Goal of the exercise:
Provide nothing except how many lines of the data contain the word "file".

-- Dataset excerpts follows --

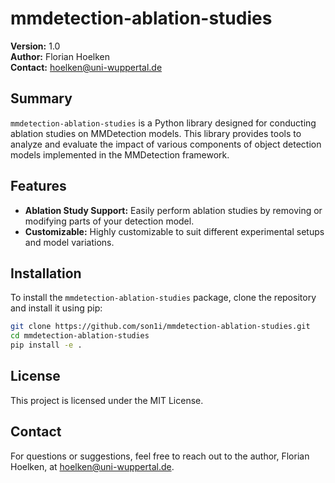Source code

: # mmdetection-ablation-studies

**Version:** 1.0  
**Author:** Florian Hoelken  
**Contact:** hoelken@uni-wuppertal.de

## Summary

`mmdetection-ablation-studies` is a Python library designed for conducting ablation studies on MMDetection models. This library provides tools to analyze and evaluate the impact of various components of object detection models implemented in the MMDetection framework.

## Features

- **Ablation Study Support:** Easily perform ablation studies by removing or modifying parts of your detection model.
- **Customizable:** Highly customizable to suit different experimental setups and model variations.

## Installation

To install the `mmdetection-ablation-studies` package, clone the repository and install it using pip:

```bash
git clone https://github.com/son1i/mmdetection-ablation-studies.git
cd mmdetection-ablation-studies
pip install -e .
```

## License
This project is licensed under the MIT License.

## Contact
For questions or suggestions, feel free to reach out to the author, Florian Hoelken, at hoelken@uni-wuppertal.de.
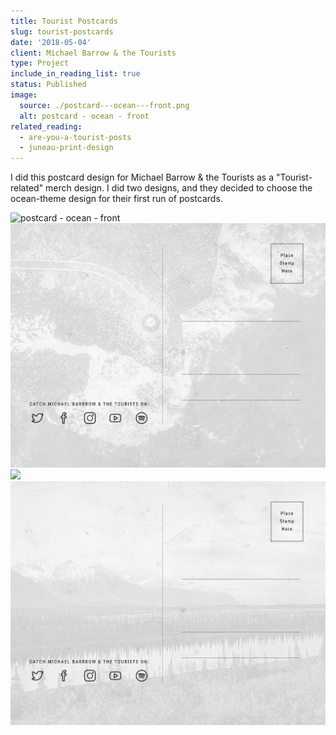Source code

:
 ```yaml
---
title: Tourist Postcards
slug: tourist-postcards
date: '2018-05-04'
client: Michael Barrow & the Tourists
type: Project
include_in_reading_list: true
status: Published
image:
  source: ./postcard---ocean---front.png
  alt: postcard - ocean - front
related_reading:
  - are-you-a-tourist-posts
  - juneau-print-design
---
```


I did this postcard design for Michael Barrow & the Tourists as a "Tourist-related" merch design. I did two designs, and they decided to choose the ocean-theme design for their first run of postcards.

![postcard - ocean - front](./postcard---ocean---front.png)
![](./postcard---ocean---back.png)
![](./postcard---mountain---front.png)
![](./postcard---mountain---back.png)
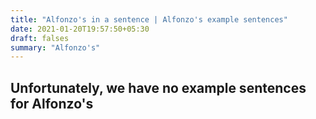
 ```yaml
---
title: "Alfonzo's in a sentence | Alfonzo's example sentences"
date: 2021-01-20T19:57:50+05:30
draft: falses
summary: "Alfonzo's"
---
```

## Unfortunately, we have no example sentences for Alfonzo's                 
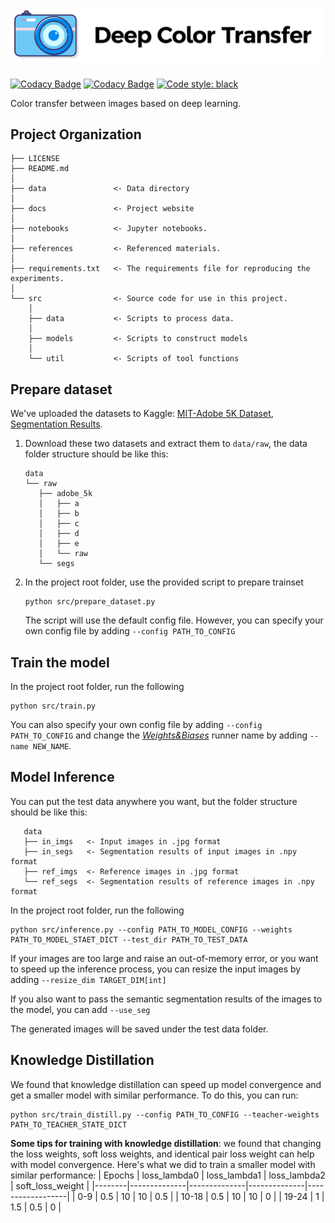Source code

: 
![logo](docs/assets/img/front-logo.png)
==============================

[![Codacy Badge](https://app.codacy.com/project/badge/Grade/8e5c795af21f4f899f03095424f31179)](https://www.codacy.com/gh/Wp-Zhang/Deep-Color-Transfer/dashboard?utm_source=github.com&amp;utm_medium=referral&amp;utm_content=Wp-Zhang/Deep-Color-Transfer&amp;utm_campaign=Badge_Grade)
[![Codacy Badge](https://app.codacy.com/project/badge/Coverage/8e5c795af21f4f899f03095424f31179)](https://www.codacy.com/gh/Wp-Zhang/Deep-Color-Transfer/dashboard?utm_source=github.com&utm_medium=referral&utm_content=Wp-Zhang/Deep-Color-Transfer&utm_campaign=Badge_Coverage)
[![Code style: black](https://img.shields.io/badge/code%20style-black-000000.svg)](https://github.com/psf/black)

Color transfer between images based on deep learning.

Project Organization
------------

    ├── LICENSE
    ├── README.md
    │
    ├── data               <- Data directory
    │
    ├── docs               <- Project website
    │
    ├── notebooks          <- Jupyter notebooks.
    │
    ├── references         <- Referenced materials.
    │
    ├── requirements.txt   <- The requirements file for reproducing the experiments.
    │
    └── src                <- Source code for use in this project.
        │
        ├── data           <- Scripts to process data.
        │  
        ├── models         <- Scripts to construct models
        │
        └── util           <- Scripts of tool functions


## Prepare dataset

We've uploaded the datasets to Kaggle: [MIT-Adobe 5K Dataset](https://www.kaggle.com/datasets/weipengzhang/adobe-fivek), [Segmentation Results](https://www.kaggle.com/datasets/weipengzhang/beit2-adobe5k).

1. Download these two datasets and extract them to `data/raw`, the data folder structure should be like this:
   ```
   data
   └── raw
      ├── adobe_5k
      │   ├── a
      │   ├── b
      │   ├── c
      │   ├── d
      │   ├── e
      │   └── raw
      └── segs
   ```

2. In the project root folder, use the provided script to prepare trainset
   ```
   python src/prepare_dataset.py
   ```
   The script will use the default config file. However, you can specify your own config file by adding `--config PATH_TO_CONFIG`

## Train the model
In the project root folder, run the following
```
python src/train.py
```
You can also specify your own config file by adding `--config PATH_TO_CONFIG` and change the *[Weights&Biases](https://wandb.ai/)* runner name by adding `--name NEW_NAME`.

## Model Inference
You can put the test data anywhere you want, but the folder structure should be like this:
```
   data
   ├── in_imgs   <- Input images in .jpg format
   ├── in_segs   <- Segmentation results of input images in .npy format
   ├── ref_imgs  <- Reference images in .jpg format
   └── ref_segs  <- Segmentation results of reference images in .npy format
```
In the project root folder, run the following
```
python src/inference.py --config PATH_TO_MODEL_CONFIG --weights PATH_TO_MODEL_STAET_DICT --test_dir PATH_TO_TEST_DATA
```

If your images are too large and raise an out-of-memory error, or you want to speed up the inference process, you can resize the input images by adding `--resize_dim TARGET_DIM[int]`

If you also want to pass the semantic segmentation results of the images to the model, you can add `--use_seg`

The generated images will be saved under the test data folder.

## Knowledge Distillation

We found that knowledge distillation can speed up model convergence and get a smaller model with similar performance. To do this, you can run:
```
python src/train_distill.py --config PATH_TO_CONFIG --teacher-weights PATH_TO_TEACHER_STATE_DICT
```
**Some tips for training with knowledge distillation**: we found that changing the loss weights, soft loss weights, and identical pair loss weight can help with model convergence. Here's what we did to train a smaller model with similar performance:
| Epochs | loss_lambda0 | loss_lambda1 | loss_lambda2 | soft_loss_weight |
|--------|--------------|--------------|--------------|------------------|
| 0-9    | 0.5          | 10           | 10           | 0.5              |
| 10-18  | 0.5          | 10           | 10           | 0                |
| 19-24  | 1            | 1.5          | 0.5          | 0                |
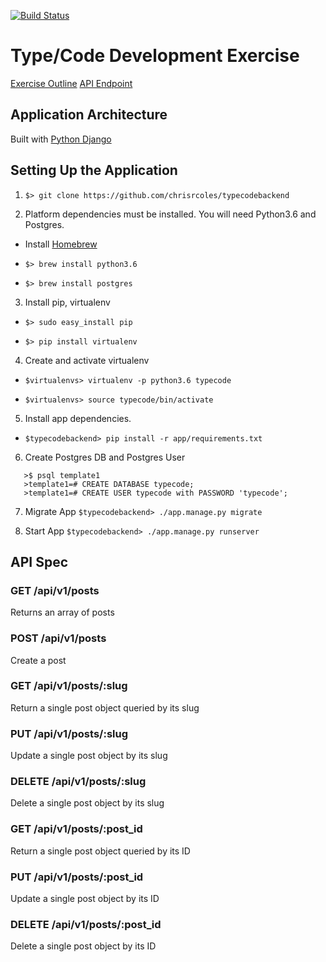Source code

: [![Build Status](https://circleci.com/gh/circleci/mongofinil.svg?&style=shield&circle-token=164758844dde09a6836d692607af15c997c93f28)](https://circleci.com/gh/circleci/mongofinil.svg?&style=shield&circle-token=164758844dde09a6836d692607af15c997c93f28)



# Type/Code Development Exercise

[Exercise Outline](https://github.com/chrisrcoles/typecodebackend/blob/master/)
[API Endpoint](http://typecodebackend-dev.us-east-1.elasticbeanstalk.com/api/v1)

## Application Architecture 

Built with [Python Django](https://www.djangoproject.com/) 

## Setting Up the Application 

1. `$> git clone https://github.com/chrisrcoles/typecodebackend`

2. Platform dependencies must be installed. You will need Python3.6 and Postgres.

- Install [Homebrew](https://docs.brew.sh/Installation)

- `$> brew install python3.6`

- `$> brew install postgres`

3. Install pip, virtualenv

- `$> sudo easy_install pip`

- `$> pip install virtualenv`

4. Create and activate virtualenv

- `$virtualenvs> virtualenv -p python3.6 typecode`

- `$virtualenvs> source typecode/bin/activate`
 
5. Install app dependencies.

- `$typecodebackend> pip install -r app/requirements.txt`

6. Create Postgres DB and Postgres User
```
   >$ psql template1
   >template1=# CREATE DATABASE typecode;
   >template1=# CREATE USER typecode with PASSWORD 'typecode';
```

7. Migrate App
 `$typecodebackend> ./app.manage.py migrate`
 
8. Start App
`$typecodebackend> ./app.manage.py runserver`
 
## API Spec

### GET /api/v1/posts

Returns an array of posts

### POST /api/v1/posts

Create a post 

### GET /api/v1/posts/:slug

Return a single post object queried by its slug

### PUT /api/v1/posts/:slug

Update a single post object by its slug

### DELETE /api/v1/posts/:slug

Delete a single post object by its slug

### GET /api/v1/posts/:post_id

Return a single post object queried by its ID

### PUT /api/v1/posts/:post_id

Update a single post object by its ID

### DELETE /api/v1/posts/:post_id

Delete a single post object by its ID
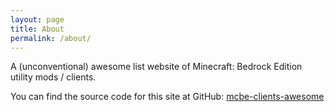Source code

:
 ```yaml
---
layout: page
title: About
permalink: /about/
---
```


A (unconventional) awesome list website of Minecraft: Bedrock Edition utility mods / clients.

You can find the source code for this site at GitHub:
[mcbe-clients-awesome](https://github.com/Weissnix4711/mcbe-clients-awesome)
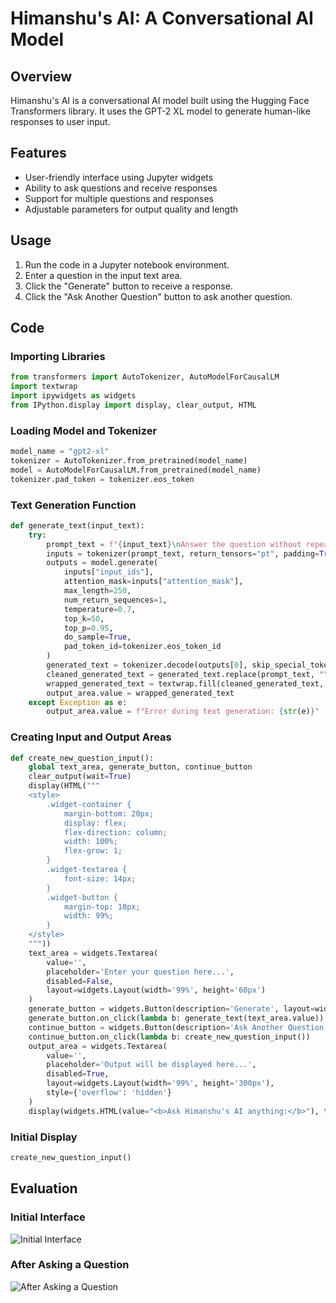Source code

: # Himanshu's AI: A Conversational AI Model

## Overview

Himanshu's AI is a conversational AI model built using the Hugging Face Transformers library. It uses the GPT-2 XL model to generate human-like responses to user input.

## Features

* User-friendly interface using Jupyter widgets
* Ability to ask questions and receive responses
* Support for multiple questions and responses
* Adjustable parameters for output quality and length

## Usage

1. Run the code in a Jupyter notebook environment.
2. Enter a question in the input text area.
3. Click the "Generate" button to receive a response.
4. Click the "Ask Another Question" button to ask another question.

## Code

### Importing Libraries

```python
from transformers import AutoTokenizer, AutoModelForCausalLM
import textwrap
import ipywidgets as widgets
from IPython.display import display, clear_output, HTML
```

### Loading Model and Tokenizer
```python
model_name = "gpt2-xl"
tokenizer = AutoTokenizer.from_pretrained(model_name)
model = AutoModelForCausalLM.from_pretrained(model_name)
tokenizer.pad_token = tokenizer.eos_token
```
### Text Generation Function
```python
def generate_text(input_text):
    try:
        prompt_text = f"{input_text}\nAnswer the question without repeating the question above.\n"
        inputs = tokenizer(prompt_text, return_tensors="pt", padding=True, truncation=True)
        outputs = model.generate(
            inputs["input_ids"],
            attention_mask=inputs["attention_mask"],
            max_length=250,
            num_return_sequences=1,
            temperature=0.7,
            top_k=50,
            top_p=0.95,
            do_sample=True,
            pad_token_id=tokenizer.eos_token_id
        )
        generated_text = tokenizer.decode(outputs[0], skip_special_tokens=True)
        cleaned_generated_text = generated_text.replace(prompt_text, "").strip()
        wrapped_generated_text = textwrap.fill(cleaned_generated_text, width=100)
        output_area.value = wrapped_generated_text
    except Exception as e:
        output_area.value = f"Error during text generation: {str(e)}"
```
### Creating Input and Output Areas
```python
def create_new_question_input():
    global text_area, generate_button, continue_button
    clear_output(wait=True)
    display(HTML("""
    <style>
        .widget-container {
            margin-bottom: 20px;
            display: flex;
            flex-direction: column;
            width: 100%;
            flex-grow: 1;
        }
        .widget-textarea {
            font-size: 14px;
        }
        .widget-button {
            margin-top: 10px;
            width: 99%;
        }
    </style>
    """))
    text_area = widgets.Textarea(
        value='',
        placeholder='Enter your question here...',
        disabled=False,
        layout=widgets.Layout(width='99%', height='60px')
    )
    generate_button = widgets.Button(description='Generate', layout=widgets.Layout(width='99%'))
    generate_button.on_click(lambda b: generate_text(text_area.value))
    continue_button = widgets.Button(description='Ask Another Question', layout=widgets.Layout(width='99%'))
    continue_button.on_click(lambda b: create_new_question_input())
    output_area = widgets.Textarea(
        value='',
        placeholder='Output will be displayed here...',
        disabled=True,
        layout=widgets.Layout(width='99%', height='300px'),
        style={'overflow': 'hidden'}
    )
    display(widgets.HTML(value="<b>Ask Himanshu's AI anything:</b>"), text_area, generate_button, widgets.HTML(value="<b>Himanshu's AI response:</b>"), output_area, continue_button)
```
### Initial Display

```python
create_new_question_input()
```

## Evaluation

### Initial Interface

![Initial Interface](initial_screenshot.png)

### After Asking a Question

![After Asking a Question](after_asking_screenshot.png)







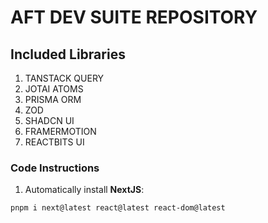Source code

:# AFT DEV SUITE REPOSITORY


## Included Libraries
1. TANSTACK QUERY
2. JOTAI ATOMS
3. PRISMA ORM
4. ZOD
5. SHADCN UI
6. FRAMERMOTION
7. REACTBITS UI

### Code Instructions
1. Automatically install **NextJS**:
```bash
pnpm i next@latest react@latest react-dom@latest
 ```
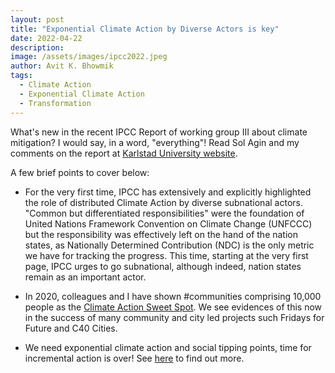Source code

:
 ```yaml
---
layout: post
title: "Exponential Climate Action by Diverse Actors is key"
date: 2022-04-22
description: 
image: /assets/images/ipcc2022.jpeg
author: Avit K. Bhowmik
tags: 
  - Climate Action
  - Exponential Climate Action
  - Transformation
---
```


What's new in the recent IPCC Report of working group III about climate mitigation? I would say, in a word, "everything"! Read Sol Agin and my comments on the report at [Karlstad University website](https://www.kau.se/en/news/exponential-climate-action-by-diverse-actors-key).

A few brief points to cover below:

- For the very first time, IPCC has extensively and explicitly highlighted the role of distributed Climate Action by diverse subnational actors. "Common but differentiated responsibilities" were the foundation of United Nations Framework Convention on Climate Change (UNFCCC) but the responsibility was effectively left on the hand of the nation states, as Nationally Determined Contribution (NDC) is the only metric we have for tracking the progress. This time, starting at the very first page, IPCC urges to go subnational, although indeed, nation states remain as an important actor.

- In 2020, colleagues and I have shown #communities comprising 10,000 people as the [Climate Action Sweet Spot](https://doi.org/10.1088/1748-9326/ab9ed0). We see evidences of this now in the success of many community and city led projects such Fridays for Future and C40 Cities.

- We need exponential climate action and social tipping points, time for incremental action is over! See [here](https://exponentialroadmap.org) to find out more.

-- Dataset excerpts concluded --

Answer below:
3